(Saved entries)

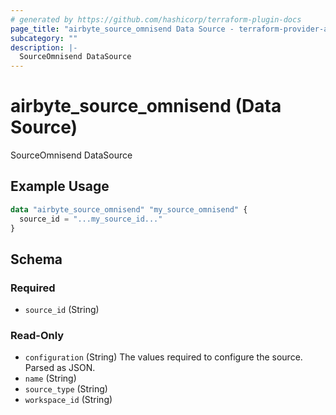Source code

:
```yaml
---
# generated by https://github.com/hashicorp/terraform-plugin-docs
page_title: "airbyte_source_omnisend Data Source - terraform-provider-airbyte"
subcategory: ""
description: |-
  SourceOmnisend DataSource
---
```


# airbyte_source_omnisend (Data Source)

SourceOmnisend DataSource

## Example Usage

```terraform
data "airbyte_source_omnisend" "my_source_omnisend" {
  source_id = "...my_source_id..."
}
```

<!-- schema generated by tfplugindocs -->
## Schema

### Required

- `source_id` (String)

### Read-Only

- `configuration` (String) The values required to configure the source. Parsed as JSON.
- `name` (String)
- `source_type` (String)
- `workspace_id` (String)

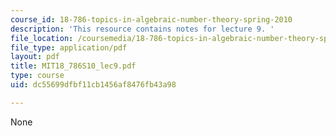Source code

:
```yaml
---
course_id: 18-786-topics-in-algebraic-number-theory-spring-2010
description: 'This resource contains notes for lecture 9. '
file_location: /coursemedia/18-786-topics-in-algebraic-number-theory-spring-2010/dc55699dfbf11cb1456af8476fb43a98_MIT18_786S10_lec9.pdf
file_type: application/pdf
layout: pdf
title: MIT18_786S10_lec9.pdf
type: course
uid: dc55699dfbf11cb1456af8476fb43a98

---
```

None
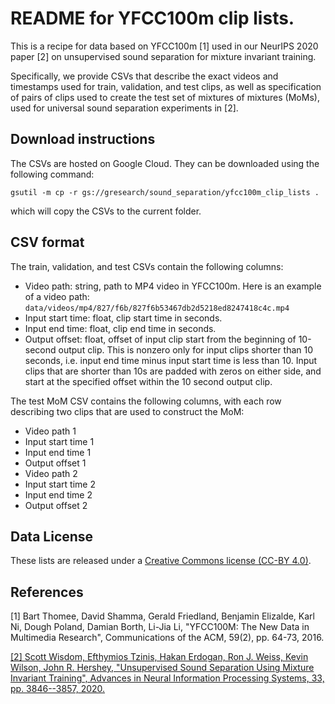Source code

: # README for YFCC100m clip lists.
This is a recipe for data based on YFCC100m [1] used in
our NeurIPS 2020 paper [2] on unsupervised sound separation for mixture invariant training.

Specifically, we provide CSVs that describe the exact videos and timestamps used
for train, validation, and test clips, as well as specification of pairs of clips used to create the test set of mixtures of mixtures (MoMs), used for universal sound separation experiments in [2].

## Download instructions

The CSVs are hosted on Google Cloud. They can be downloaded using the following command:

```
gsutil -m cp -r gs://gresearch/sound_separation/yfcc100m_clip_lists .
```

which will copy the CSVs to the current folder.

## CSV format

The train, validation, and test CSVs contain the following columns:

* Video path: string, path to MP4 video in YFCC100m. Here is an example of a video path:
```data/videos/mp4/827/f6b/827f6b53467db2d5218ed8247418c4c.mp4```
* Input start time: float, clip start time in seconds.
* Input end time: float, clip end time in seconds.
* Output offset: float, offset of input clip start from the beginning of 10-second output clip. This is nonzero only for input clips shorter than 10 seconds, i.e. input end time minus input start time is less than 10. Input clips that are shorter than 10s are padded with zeros on either side, and start at the specified offset within the 10 second output clip.

The test MoM CSV contains the following columns, with each row describing two
clips that are used to construct the MoM:

* Video path 1
* Input start time 1
* Input end time 1
* Output offset 1
* Video path 2
* Input start time 2
* Input end time 2
* Output offset 2

## Data License

These lists are released under a <a href="https://creativecommons.org/licenses/by/4.0/">Creative Commons license (CC-BY 4.0)</a>.

## References

[1] Bart Thomee, David Shamma, Gerald Friedland, Benjamin Elizalde, Karl Ni, Dough Poland, Damian Borth, Li-Jia Li, "YFCC100M: The New Data in Multimedia Research", Communications of the ACM, 59(2), pp. 64-73, 2016.

<a href="https://arxiv.org/abs/2006.12701">[2] Scott Wisdom, Efthymios Tzinis, Hakan Erdogan, Ron J. Weiss, Kevin Wilson, John R. Hershey, "Unsupervised Sound Separation Using Mixture Invariant Training", Advances in Neural Information Processing Systems, 33, pp. 3846--3857, 2020.</a>
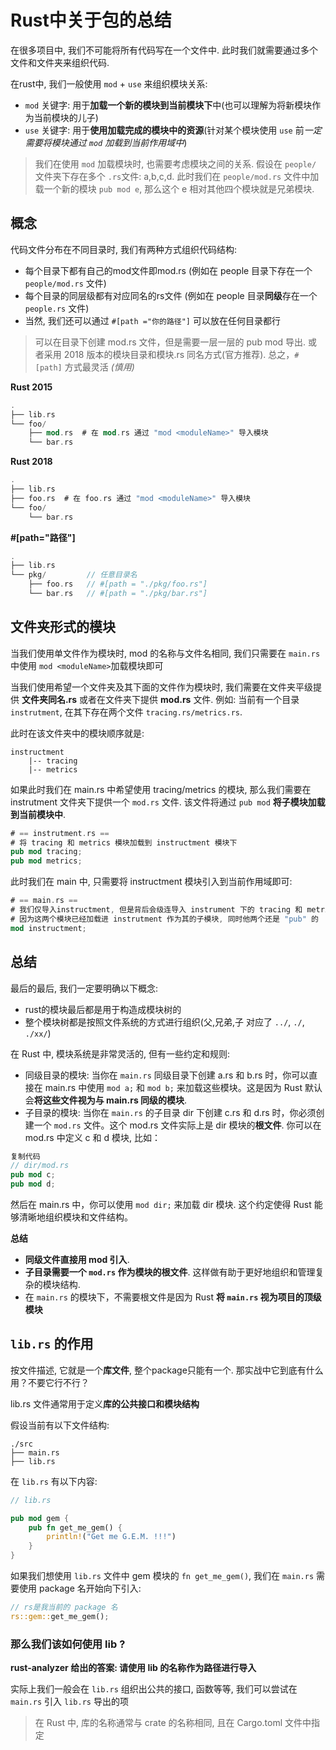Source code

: # Rust中关于包的总结

在很多项目中, 我们不可能将所有代码写在一个文件中. 此时我们就需要通过多个文件和文件夹来组织代码.

在rust中, 我们一般使用 `mod` + `use` 来组织模块关系:

* `mod` 关键字: 用于**加载一个新的模块到当前模块下**中(也可以理解为将新模块作为当前模块的儿子)
* `use` 关键字: 用于**使用加载完成的模块中的资源**(针对某个模块使用 `use` 前*一定需要将模块通过 `mod` 加载到当前作用域中*)

> 我们在使用 `mod` 加载模块时, 也需要考虑模块之间的关系.
> 假设在 `people/` 文件夹下存在多个 `.rs`文件: a,b,c,d. 此时我们在 `people/mod.rs` 文件中加载一个新的模块 `pub mod e`, 那么这个 e 相对其他四个模块就是兄弟模块.

## 概念

代码文件分布在不同目录时, 我们有两种方式组织代码结构:

* 每个目录下都有自己的mod文件即mod.rs (例如在 people 目录下存在一个 `people/mod.rs` 文件)
* 每个目录的同层级都有对应同名的rs文件 (例如在 people 目录**同级**存在一个 `people.rs` 文件)
* 当然, 我们还可以通过 `#[path ="你的路径"]` 可以放在任何目录都行

> 可以在目录下创建 mod.rs 文件，但是需要一层一层的 pub mod 导出. 或者采用 2018 版本的模块目录和模块.rs 同名方式(官方推荐). 总之，`#[path]` 方式最灵活 *(慎用)*

**Rust 2015**

```rust
.
├── lib.rs
└── foo/
    ├── mod.rs  # 在 mod.rs 通过 "mod <moduleName>" 导入模块
    └── bar.rs
```

**Rust 2018**

```rust
.
├── lib.rs
├── foo.rs  # 在 foo.rs 通过 "mod <moduleName>" 导入模块
└── foo/
    └── bar.rs
```

**#[path="路径"]**

```rust
.
├── lib.rs       
└── pkg/         // 任意目录名
    ├── foo.rs   // #[path = "./pkg/foo.rs"]
    └── bar.rs   // #[path = "./pkg/bar.rs"]
```

## 文件夹形式的模块

当我们使用单文件作为模块时, mod 的名称与文件名相同, 我们只需要在 `main.rs` 中使用 `mod <moduleName>`加载模块即可

当我们使用希望一个文件夹及其下面的文件作为模块时, 我们需要在文件夹平级提供 **文件夹同名.rs** 或者在文件夹下提供 **mod.rs** 文件.
例如: 当前有一个目录 `instrutment`, 在其下存在两个文件 `tracing.rs/metrics.rs`. 

此时在该文件夹中的模块顺序就是: 

```shell
instructment
    |-- tracing
    |-- metrics
```

如果此时我们在 main.rs 中希望使用 tracing/metrics 的模块, 那么我们需要在 instrutment 文件夹下提供一个 `mod.rs` 文件. 该文件将通过 `pub mod` **将子模块加载到当前模块中**.

```rust
# == instrutment.rs ==
# 将 tracing 和 metrics 模块加载到 instructment 模块下
pub mod tracing;
pub mod metrics;
```

此时我们在 main 中, 只需要将 instructment 模块引入到当前作用域即可:
```rust
# == main.rs ==
# 我们仅导入instructment, 但是背后会级连导入 instrument 下的 tracing 和 metrics 模块.
# 因为这两个模块已经加载进 instrutment 作为其的子模块, 同时他两个还是 "pub" 的
mod instructment;
```

## 总结

最后的最后, 我们一定要明确以下概念:

* rust的模块最后都是用于构造成模块树的
* 整个模块树都是按照文件系统的方式进行组织(父,兄弟,子 对应了 `../`, `./`, `./xx/`)

在 Rust 中, 模块系统是非常灵活的, 但有一些约定和规则:

* 同级目录的模块: 当你在 `main.rs` 同级目录下创建 a.rs 和 b.rs 时，你可以直接在 main.rs 中使用 `mod a;` 和 `mod b;` 来加载这些模块。这是因为 Rust 默认会**将这些文件视为与 main.rs 同级的模块**.
* 子目录的模块: 当你在 `main.rs` 的子目录 dir 下创建 c.rs 和 d.rs 时，你必须创建一个 `mod.rs` 文件。这个 mod.rs 文件实际上是 dir 模块的**根文件**. 你可以在 mod.rs 中定义 c 和 d 模块, 比如：

```rust
复制代码
// dir/mod.rs
pub mod c;
pub mod d;
```

然后在 main.rs 中，你可以使用 `mod dir;` 来加载 dir 模块. 这个约定使得 Rust 能够清晰地组织模块和文件结构。

**总结**
* **同级文件直接用 mod 引入**.
* **子目录需要一个 `mod.rs` 作为模块的根文件**. 这样做有助于更好地组织和管理复杂的模块结构.
* 在 `main.rs` 的模块下，不需要根文件是因为 Rust **将 `main.rs` 视为项目的顶级模块**


## `lib.rs` 的作用

按文件描述, 它就是一个**库文件**, 整个package只能有一个. 那实战中它到底有什么用？不要它行不行？

lib.rs 文件通常用于定义**库的公共接口和模块结构**

假设当前有以下文件结构:

```shell
./src
├── main.rs
├── lib.rs
```

在 `lib.rs` 有以下内容:

```rust
// lib.rs

pub mod gem {
    pub fn get_me_gem() {
        println!("Get me G.E.M. !!!")
    }
}
```

如果我们想使用 `lib.rs` 文件中 gem 模块的 `fn get_me_gem()`, 我们在 `main.rs` 需要使用 package 名开始向下引入:

```rust
// rs是我当前的 package 名
rs::gem::get_me_gem();
```

### 那么我们该如何使用 lib ?

**rust-analyzer 给出的答案: 请使用 lib 的名称作为路径进行导入**

实际上我们一般会在 `lib.rs` 组织出公共的接口, 函数等等, 我们可以尝试在 `main.rs` 引入 `lib.rs` 导出的项

> 在 Rust 中, 库的名称通常与 crate 的名称相同, 且在 Cargo.toml 文件中指定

Aim of the task: Count of lines holding the string "tracing": please work it out for the entries above and give the number alone.

Task output: 6